── Material provided ──
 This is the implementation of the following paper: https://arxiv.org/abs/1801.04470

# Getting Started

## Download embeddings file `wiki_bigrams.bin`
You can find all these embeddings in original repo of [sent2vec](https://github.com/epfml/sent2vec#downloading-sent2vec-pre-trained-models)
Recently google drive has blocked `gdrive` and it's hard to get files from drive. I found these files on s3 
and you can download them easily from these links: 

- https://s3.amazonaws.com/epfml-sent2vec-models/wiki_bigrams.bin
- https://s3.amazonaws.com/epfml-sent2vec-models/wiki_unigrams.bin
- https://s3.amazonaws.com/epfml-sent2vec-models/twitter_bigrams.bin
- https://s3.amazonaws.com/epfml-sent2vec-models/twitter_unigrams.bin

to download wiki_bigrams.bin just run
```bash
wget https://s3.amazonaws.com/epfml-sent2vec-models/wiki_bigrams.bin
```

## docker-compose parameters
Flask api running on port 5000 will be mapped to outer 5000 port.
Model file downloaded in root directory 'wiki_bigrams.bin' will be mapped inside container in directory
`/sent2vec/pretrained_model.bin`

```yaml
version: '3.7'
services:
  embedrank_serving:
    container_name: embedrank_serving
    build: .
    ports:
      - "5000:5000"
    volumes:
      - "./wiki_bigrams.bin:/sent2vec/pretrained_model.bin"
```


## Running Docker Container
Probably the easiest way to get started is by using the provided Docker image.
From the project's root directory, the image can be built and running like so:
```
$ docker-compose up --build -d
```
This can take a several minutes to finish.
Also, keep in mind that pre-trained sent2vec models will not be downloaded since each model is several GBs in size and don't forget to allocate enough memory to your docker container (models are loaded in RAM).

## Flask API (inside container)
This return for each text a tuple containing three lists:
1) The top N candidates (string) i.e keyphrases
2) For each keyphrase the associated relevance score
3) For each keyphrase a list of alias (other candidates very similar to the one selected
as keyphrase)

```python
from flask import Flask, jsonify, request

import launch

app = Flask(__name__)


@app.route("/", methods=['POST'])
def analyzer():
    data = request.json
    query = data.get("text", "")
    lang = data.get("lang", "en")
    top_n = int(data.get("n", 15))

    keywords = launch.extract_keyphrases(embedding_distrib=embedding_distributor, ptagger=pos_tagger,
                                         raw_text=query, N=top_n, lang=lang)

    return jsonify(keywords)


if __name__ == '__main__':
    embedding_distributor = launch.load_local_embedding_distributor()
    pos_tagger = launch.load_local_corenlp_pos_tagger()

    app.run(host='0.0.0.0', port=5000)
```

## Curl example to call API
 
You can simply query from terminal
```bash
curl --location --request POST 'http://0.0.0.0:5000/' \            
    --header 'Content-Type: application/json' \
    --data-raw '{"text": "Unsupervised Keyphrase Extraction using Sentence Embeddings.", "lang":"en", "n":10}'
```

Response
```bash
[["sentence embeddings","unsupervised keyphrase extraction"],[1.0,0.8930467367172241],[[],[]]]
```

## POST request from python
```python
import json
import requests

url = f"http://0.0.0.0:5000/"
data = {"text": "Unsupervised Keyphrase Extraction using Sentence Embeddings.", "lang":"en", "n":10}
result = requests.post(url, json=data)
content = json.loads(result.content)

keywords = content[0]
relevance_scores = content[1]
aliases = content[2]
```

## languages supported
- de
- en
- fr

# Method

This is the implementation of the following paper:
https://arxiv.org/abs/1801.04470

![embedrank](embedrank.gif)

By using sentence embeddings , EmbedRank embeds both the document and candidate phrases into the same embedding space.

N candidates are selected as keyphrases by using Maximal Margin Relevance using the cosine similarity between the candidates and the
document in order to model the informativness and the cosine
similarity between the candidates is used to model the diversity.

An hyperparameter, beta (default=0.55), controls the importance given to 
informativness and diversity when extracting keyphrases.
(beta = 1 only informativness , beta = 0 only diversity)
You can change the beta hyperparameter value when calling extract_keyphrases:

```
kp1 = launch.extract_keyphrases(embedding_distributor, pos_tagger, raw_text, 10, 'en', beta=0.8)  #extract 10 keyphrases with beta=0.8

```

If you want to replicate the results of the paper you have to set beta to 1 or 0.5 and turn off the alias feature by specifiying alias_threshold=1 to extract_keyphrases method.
───
── Material provided ──
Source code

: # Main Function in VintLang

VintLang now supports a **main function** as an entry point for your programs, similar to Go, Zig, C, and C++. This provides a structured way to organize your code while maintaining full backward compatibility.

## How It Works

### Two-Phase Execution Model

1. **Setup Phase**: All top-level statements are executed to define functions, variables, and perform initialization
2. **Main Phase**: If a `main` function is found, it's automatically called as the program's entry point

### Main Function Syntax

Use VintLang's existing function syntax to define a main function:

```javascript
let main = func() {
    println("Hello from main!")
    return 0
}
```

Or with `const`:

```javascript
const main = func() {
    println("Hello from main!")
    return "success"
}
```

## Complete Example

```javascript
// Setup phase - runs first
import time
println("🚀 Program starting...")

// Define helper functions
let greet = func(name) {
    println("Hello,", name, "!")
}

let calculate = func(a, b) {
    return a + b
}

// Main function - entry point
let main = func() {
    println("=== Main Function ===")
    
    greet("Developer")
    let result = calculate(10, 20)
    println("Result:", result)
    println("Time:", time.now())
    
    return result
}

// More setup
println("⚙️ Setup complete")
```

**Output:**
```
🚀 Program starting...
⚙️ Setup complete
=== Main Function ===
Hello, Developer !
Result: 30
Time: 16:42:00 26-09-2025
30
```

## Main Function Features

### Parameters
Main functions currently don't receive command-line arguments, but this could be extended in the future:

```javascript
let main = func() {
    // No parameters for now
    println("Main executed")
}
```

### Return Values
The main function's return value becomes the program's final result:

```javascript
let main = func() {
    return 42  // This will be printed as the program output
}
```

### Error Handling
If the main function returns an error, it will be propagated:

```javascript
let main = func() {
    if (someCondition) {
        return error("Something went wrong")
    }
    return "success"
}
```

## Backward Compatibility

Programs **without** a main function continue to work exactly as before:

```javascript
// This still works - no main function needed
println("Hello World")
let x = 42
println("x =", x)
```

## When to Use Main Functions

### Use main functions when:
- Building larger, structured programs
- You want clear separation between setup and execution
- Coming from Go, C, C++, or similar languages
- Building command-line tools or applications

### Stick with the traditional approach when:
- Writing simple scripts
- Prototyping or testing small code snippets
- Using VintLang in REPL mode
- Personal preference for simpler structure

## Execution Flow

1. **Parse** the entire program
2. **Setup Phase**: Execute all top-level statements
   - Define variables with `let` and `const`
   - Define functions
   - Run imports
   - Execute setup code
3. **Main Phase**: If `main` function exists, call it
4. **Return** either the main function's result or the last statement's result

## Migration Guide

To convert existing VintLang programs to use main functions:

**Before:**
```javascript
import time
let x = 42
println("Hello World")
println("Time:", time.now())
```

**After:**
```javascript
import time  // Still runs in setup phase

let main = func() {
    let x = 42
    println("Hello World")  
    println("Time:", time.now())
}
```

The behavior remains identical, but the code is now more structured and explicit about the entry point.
───
── Material provided ──
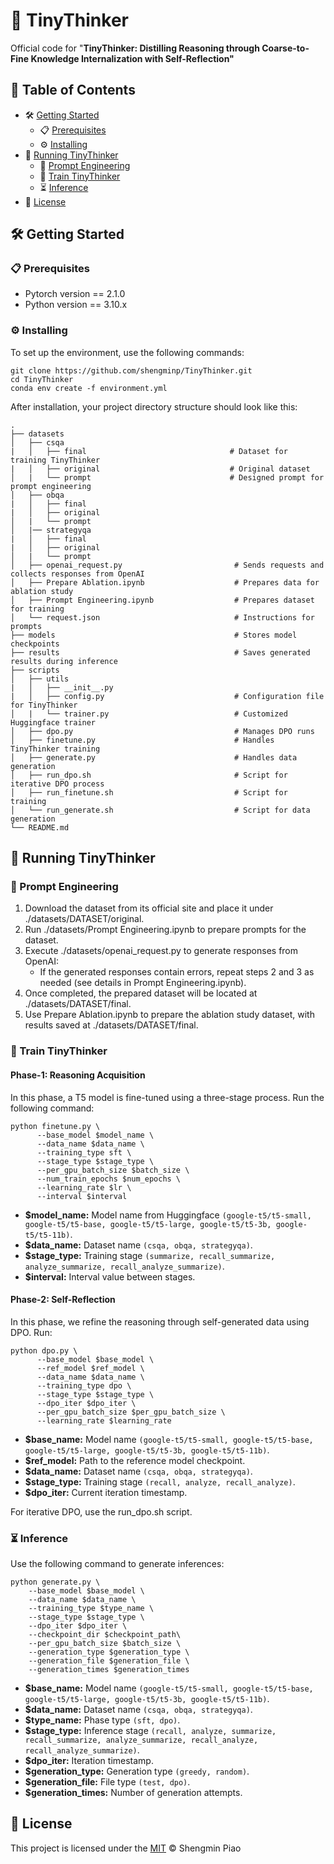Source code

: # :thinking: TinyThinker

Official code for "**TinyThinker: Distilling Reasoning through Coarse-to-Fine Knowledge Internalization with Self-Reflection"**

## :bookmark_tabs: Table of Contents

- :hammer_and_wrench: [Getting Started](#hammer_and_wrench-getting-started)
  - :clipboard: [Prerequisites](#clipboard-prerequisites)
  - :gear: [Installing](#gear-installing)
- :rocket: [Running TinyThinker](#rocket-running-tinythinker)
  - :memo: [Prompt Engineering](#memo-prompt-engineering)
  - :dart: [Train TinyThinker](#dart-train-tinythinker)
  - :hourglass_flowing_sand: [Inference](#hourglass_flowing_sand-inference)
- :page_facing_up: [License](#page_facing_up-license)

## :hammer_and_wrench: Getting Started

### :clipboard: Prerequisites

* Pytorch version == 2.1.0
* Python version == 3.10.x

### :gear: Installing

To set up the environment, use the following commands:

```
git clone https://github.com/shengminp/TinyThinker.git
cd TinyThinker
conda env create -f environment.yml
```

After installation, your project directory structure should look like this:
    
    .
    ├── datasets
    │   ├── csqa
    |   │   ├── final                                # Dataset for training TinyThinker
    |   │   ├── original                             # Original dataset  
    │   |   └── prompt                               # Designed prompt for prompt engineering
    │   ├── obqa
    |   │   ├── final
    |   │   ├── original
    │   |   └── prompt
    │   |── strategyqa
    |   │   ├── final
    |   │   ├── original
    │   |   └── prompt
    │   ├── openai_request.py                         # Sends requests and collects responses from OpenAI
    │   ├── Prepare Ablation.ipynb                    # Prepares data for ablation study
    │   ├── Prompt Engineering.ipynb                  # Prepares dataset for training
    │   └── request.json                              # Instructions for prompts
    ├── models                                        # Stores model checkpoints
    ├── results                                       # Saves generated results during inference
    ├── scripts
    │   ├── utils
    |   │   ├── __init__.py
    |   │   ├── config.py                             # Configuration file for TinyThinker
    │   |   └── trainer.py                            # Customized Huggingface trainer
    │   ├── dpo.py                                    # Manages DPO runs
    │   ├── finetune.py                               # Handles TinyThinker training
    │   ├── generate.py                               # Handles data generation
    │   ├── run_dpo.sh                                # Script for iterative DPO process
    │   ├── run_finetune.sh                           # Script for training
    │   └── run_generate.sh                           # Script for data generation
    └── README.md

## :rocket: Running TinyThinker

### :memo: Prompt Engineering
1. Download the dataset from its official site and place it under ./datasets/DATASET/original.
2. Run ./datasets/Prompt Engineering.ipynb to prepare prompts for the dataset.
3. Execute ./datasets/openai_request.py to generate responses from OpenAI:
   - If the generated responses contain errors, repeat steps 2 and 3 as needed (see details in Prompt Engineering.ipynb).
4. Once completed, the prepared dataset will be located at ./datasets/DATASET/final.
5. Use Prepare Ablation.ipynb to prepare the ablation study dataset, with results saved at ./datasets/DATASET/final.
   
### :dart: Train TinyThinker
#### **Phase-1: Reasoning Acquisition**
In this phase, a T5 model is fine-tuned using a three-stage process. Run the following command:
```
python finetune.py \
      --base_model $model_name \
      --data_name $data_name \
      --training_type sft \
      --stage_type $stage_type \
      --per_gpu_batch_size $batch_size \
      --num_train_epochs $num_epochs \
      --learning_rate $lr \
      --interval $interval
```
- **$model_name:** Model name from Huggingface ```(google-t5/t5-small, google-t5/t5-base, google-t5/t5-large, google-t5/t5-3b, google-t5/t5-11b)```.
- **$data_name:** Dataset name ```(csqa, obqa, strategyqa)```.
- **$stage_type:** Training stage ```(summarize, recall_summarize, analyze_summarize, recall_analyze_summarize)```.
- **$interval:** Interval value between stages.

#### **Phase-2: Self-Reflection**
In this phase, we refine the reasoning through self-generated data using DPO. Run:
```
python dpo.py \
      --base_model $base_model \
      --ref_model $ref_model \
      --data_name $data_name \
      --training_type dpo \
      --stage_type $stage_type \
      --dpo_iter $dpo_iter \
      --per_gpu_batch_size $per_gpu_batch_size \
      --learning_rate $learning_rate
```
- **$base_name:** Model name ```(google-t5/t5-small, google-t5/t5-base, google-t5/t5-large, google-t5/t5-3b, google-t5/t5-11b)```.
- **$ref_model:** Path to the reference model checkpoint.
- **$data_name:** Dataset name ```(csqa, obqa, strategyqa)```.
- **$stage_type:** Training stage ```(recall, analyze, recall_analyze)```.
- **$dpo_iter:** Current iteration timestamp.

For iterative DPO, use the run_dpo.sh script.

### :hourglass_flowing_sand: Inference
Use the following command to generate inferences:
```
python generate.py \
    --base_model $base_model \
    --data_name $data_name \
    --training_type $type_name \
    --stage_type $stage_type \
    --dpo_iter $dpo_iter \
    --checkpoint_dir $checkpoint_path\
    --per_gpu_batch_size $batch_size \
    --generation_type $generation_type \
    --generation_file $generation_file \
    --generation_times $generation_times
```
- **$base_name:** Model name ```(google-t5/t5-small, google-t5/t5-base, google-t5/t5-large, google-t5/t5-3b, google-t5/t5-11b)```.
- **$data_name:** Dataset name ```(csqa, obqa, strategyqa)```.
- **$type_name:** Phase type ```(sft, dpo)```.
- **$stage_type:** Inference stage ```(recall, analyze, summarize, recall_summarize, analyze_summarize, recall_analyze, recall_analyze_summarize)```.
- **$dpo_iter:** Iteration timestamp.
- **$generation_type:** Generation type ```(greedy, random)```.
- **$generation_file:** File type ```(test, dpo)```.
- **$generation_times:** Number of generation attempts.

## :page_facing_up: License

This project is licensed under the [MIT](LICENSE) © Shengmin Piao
───
— Task —
Here the job is to set down exactly the lines of the material above that fall between the one with "following paper: https://arxiv.org/abs/1801.04470" and the one with "## docker-compose parameters", inclusive, and nothing beyond them.

— Answer for the task —
 This is the implementation of the following paper: https://arxiv.org/abs/1801.04470

# Getting Started

## Download embeddings file `wiki_bigrams.bin`
You can find all these embeddings in original repo of [sent2vec](https://github.com/epfml/sent2vec#downloading-sent2vec-pre-trained-models)
Recently google drive has blocked `gdrive` and it's hard to get files from drive. I found these files on s3 
and you can download them easily from these links: 

- https://s3.amazonaws.com/epfml-sent2vec-models/wiki_bigrams.bin
- https://s3.amazonaws.com/epfml-sent2vec-models/wiki_unigrams.bin
- https://s3.amazonaws.com/epfml-sent2vec-models/twitter_bigrams.bin
- https://s3.amazonaws.com/epfml-sent2vec-models/twitter_unigrams.bin

to download wiki_bigrams.bin just run
```bash
wget https://s3.amazonaws.com/epfml-sent2vec-models/wiki_bigrams.bin
```

## docker-compose parameters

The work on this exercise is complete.